The available tools and their intended usages are described in the following table.
|
Tool |
Purpose |
|---|---|
|
Designer for Identity Manager |
General configuration tool for Identity Manager, allowing the developer, consultant, or system administrator to make detailed configuration changes to driver sets, drivers, policy definitions, and other artifacts. |
|
Directory abstraction layer Editor plug-in for Designer |
Allows you to define custom objects and relationships, and make changes to various configuration settings of the abstraction layer. See Section 4.0, Configuring the Directory Abstraction Layer, later in this guide. |
|
Provisioning Request Configuration plug-in |
Allow the definition and configuration of available provisioning request types (in iManager) |
|
Provisioned Resource Editor (available soon) |
Designer plug-in to allow creation and configuration of resources (objects that represent the resource that will be granted in response to a workflow) |
|
Workflow Definition Editor (available soon) |
Graphical workflow definition plug-in for Designer |
|
Workflow E-mail Templates Editor |
An iManager plug-in allowing administrators to add, delete, and edit e-mail templates. These templates may be used by the workflow system to notify users of workflow events. |
|
lreport.exe (log report tool) and iManager Auditing and Logging feature |
A number of predefined log reports (that come with Identity Manager) are available in Crystal Reports (.rpt) format for filtering data logged to the Novell Audit database. The lreport.exe log report tool (Windows only) is one way to generate the reports. You can also use other methods to create the reports; see Section 5.0, Setting up Logging for details. |
A system design expert would typically begin by using the directory abstraction layer editor (in Designer for Identity Manager) to set up custom abstraction layer definitions for the user application. These objects then become available for use by the abstraction layer (and therefore users of the user interface). Fine-grained access control settings can be exercised in the definition and use of these objects so that the administrator and end-users can see and manipulate only those objects (and attributes on the objects) for which they have appropriate rights.

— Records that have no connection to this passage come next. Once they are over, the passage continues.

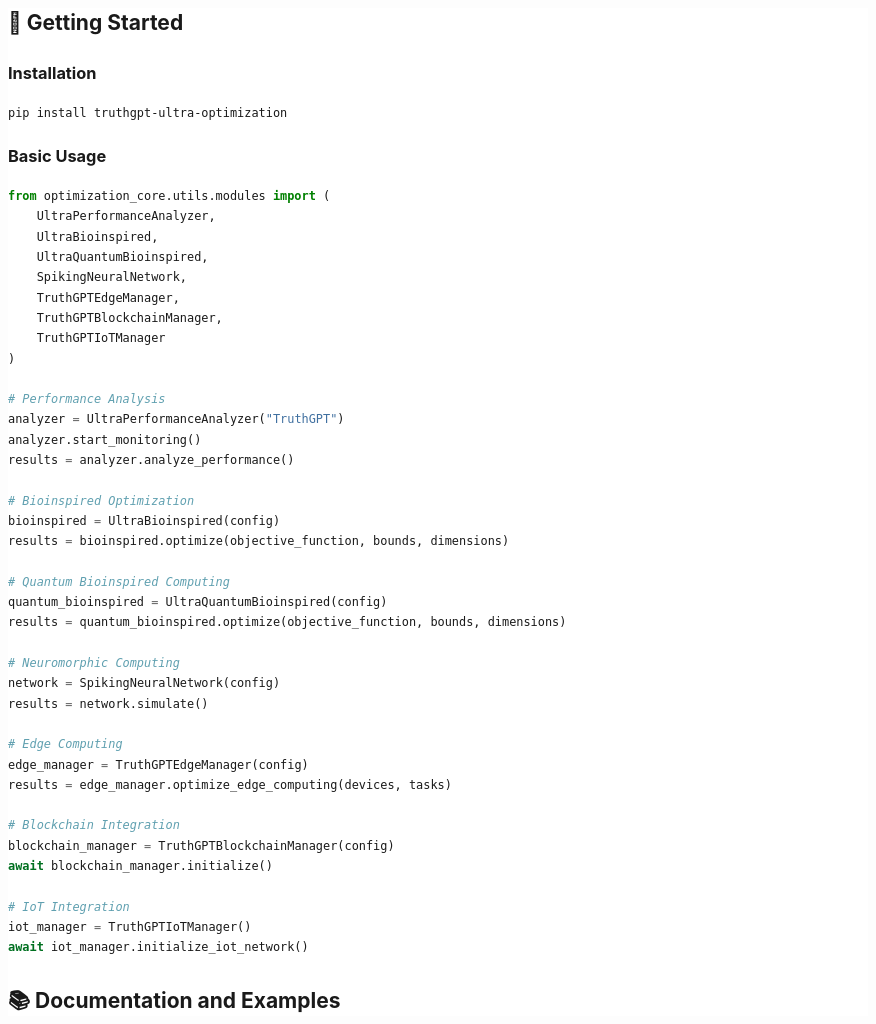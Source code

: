 ## 🚀 Getting Started

### Installation
```bash
pip install truthgpt-ultra-optimization
```

### Basic Usage
```python
from optimization_core.utils.modules import (
    UltraPerformanceAnalyzer,
    UltraBioinspired,
    UltraQuantumBioinspired,
    SpikingNeuralNetwork,
    TruthGPTEdgeManager,
    TruthGPTBlockchainManager,
    TruthGPTIoTManager
)

# Performance Analysis
analyzer = UltraPerformanceAnalyzer("TruthGPT")
analyzer.start_monitoring()
results = analyzer.analyze_performance()

# Bioinspired Optimization
bioinspired = UltraBioinspired(config)
results = bioinspired.optimize(objective_function, bounds, dimensions)

# Quantum Bioinspired Computing
quantum_bioinspired = UltraQuantumBioinspired(config)
results = quantum_bioinspired.optimize(objective_function, bounds, dimensions)

# Neuromorphic Computing
network = SpikingNeuralNetwork(config)
results = network.simulate()

# Edge Computing
edge_manager = TruthGPTEdgeManager(config)
results = edge_manager.optimize_edge_computing(devices, tasks)

# Blockchain Integration
blockchain_manager = TruthGPTBlockchainManager(config)
await blockchain_manager.initialize()

# IoT Integration
iot_manager = TruthGPTIoTManager()
await iot_manager.initialize_iot_network()
```

## 📚 Documentation and Examples
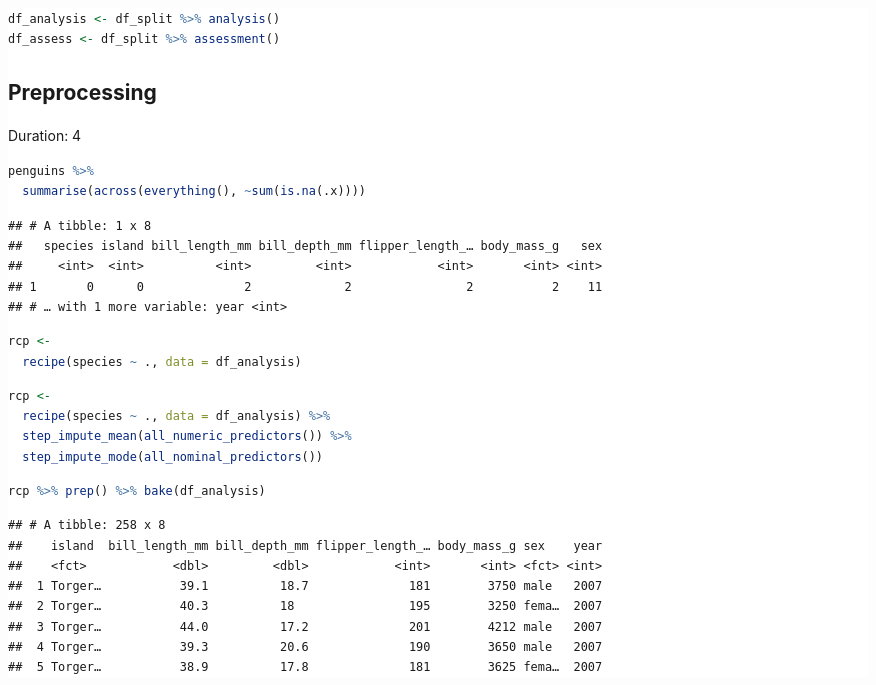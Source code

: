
 ``` r
df_analysis <- df_split %>% analysis()
df_assess <- df_split %>% assessment()
```

## Preprocessing

Duration: 4

``` r
penguins %>% 
  summarise(across(everything(), ~sum(is.na(.x))))
```

    ## # A tibble: 1 x 8
    ##   species island bill_length_mm bill_depth_mm flipper_length_… body_mass_g   sex
    ##     <int>  <int>          <int>         <int>            <int>       <int> <int>
    ## 1       0      0              2             2                2           2    11
    ## # … with 1 more variable: year <int>

``` r
rcp <- 
  recipe(species ~ ., data = df_analysis)
```

``` r
rcp <- 
  recipe(species ~ ., data = df_analysis) %>% 
  step_impute_mean(all_numeric_predictors()) %>% 
  step_impute_mode(all_nominal_predictors())
```

``` r
rcp %>% prep() %>% bake(df_analysis)
```

    ## # A tibble: 258 x 8
    ##    island  bill_length_mm bill_depth_mm flipper_length_… body_mass_g sex    year
    ##    <fct>            <dbl>         <dbl>            <int>       <int> <fct> <int>
    ##  1 Torger…           39.1          18.7              181        3750 male   2007
    ##  2 Torger…           40.3          18                195        3250 fema…  2007
    ##  3 Torger…           44.0          17.2              201        4212 male   2007
    ##  4 Torger…           39.3          20.6              190        3650 male   2007
    ##  5 Torger…           38.9          17.8              181        3625 fema…  2007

If the Provisioning Module is installed, the system design expert or administrator would use the Provisioning Request Configuration wizards in iManager to define the provisioned resources and workflows that will be available to users of the user application. At the same time, the administrator would also use the e-mail templates editor functionality (in iManager) to define the content of the body of any e-mail notifications that will be sent by the workflow(s). See Section 23.0, Managing Provisioning Workflows for more information on this.
After configuring the abstraction layer, provisioning request definitions, audit requirements, and e-mail templates, the administrator would typically perform various configuration operations affecting the user application (involving security, caching, and other functionalities), using the administration features described in Section 10.0, Portal Configuration. Finally, the administrator would configure individual portlets as necessary, using the interfaces described in the various chapters under Part IV of this guide.
NOTE:The chapter immediately following this one describes some of these tasks in greater detail and should be consulted prior to implementing a production environment.